Plain-text document sources:
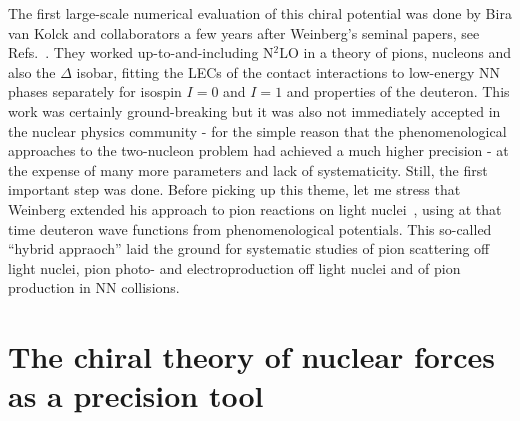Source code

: \documentclass[a4paper,fleqn]{scrartcl}
\begin{document}
{The first large-scale numerical evaluation of this chiral potential
was done by Bira van Kolck and collaborators a few years after Weinberg's
seminal papers, see Refs.~\cite{Ordonez:1993tn}. They worked
up-to-and-including N$^2$LO in a theory of pions, nucleons and also
the $\Delta$ isobar, fitting the  LECs of the contact interactions
to low-energy NN phases separately for isospin $I=0$ and $I=1$ and
properties of the deuteron. This work was certainly
ground-breaking but it was also not immediately accepted in the nuclear physics
community - for the simple reason that the phenomenological approaches
to the two-nucleon problem had achieved a much higher precision - at the
expense of many more parameters and lack of  systematicity. Still, the first
important step was done. Before picking up this theme, let me stress that
Weinberg extended his approach to pion reactions on light 
nuclei~\cite{Weinberg:1992yk}, using at that time deuteron wave functions
from phenomenological potentials. This so-called ``hybrid appraoch'' laid 
the ground for systematic studies of pion scattering off light nuclei, 
pion photo- and electroproduction off light nuclei and of pion production
in NN collisions.  

\section{The chiral theory of nuclear forces as a precision tool}

}
\end{document}
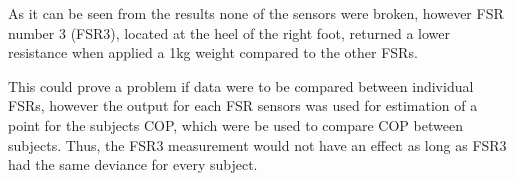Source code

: As it can be seen from the results none of the sensors were broken, however FSR number 3 (FSR3), located at the heel of the right foot, returned a lower resistance when applied a 1kg weight compared to the other FSRs. 



This could prove a problem if data were to be compared between individual FSRs, however the output for each FSR sensors was used for estimation of a point for the subjects COP, which were be used to compare COP between subjects. Thus, the FSR3 measurement would not have an effect as long as FSR3 had the same deviance for every subject.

To do: The records are given above. Copy each line in them that holds "Weinberg".

Result:
was done by Bira van Kolck and collaborators a few years after Weinberg's
Weinberg extended his approach to pion reactions on light 
nuclei~\cite{Weinberg:1992yk}, using at that time deuteron wave functions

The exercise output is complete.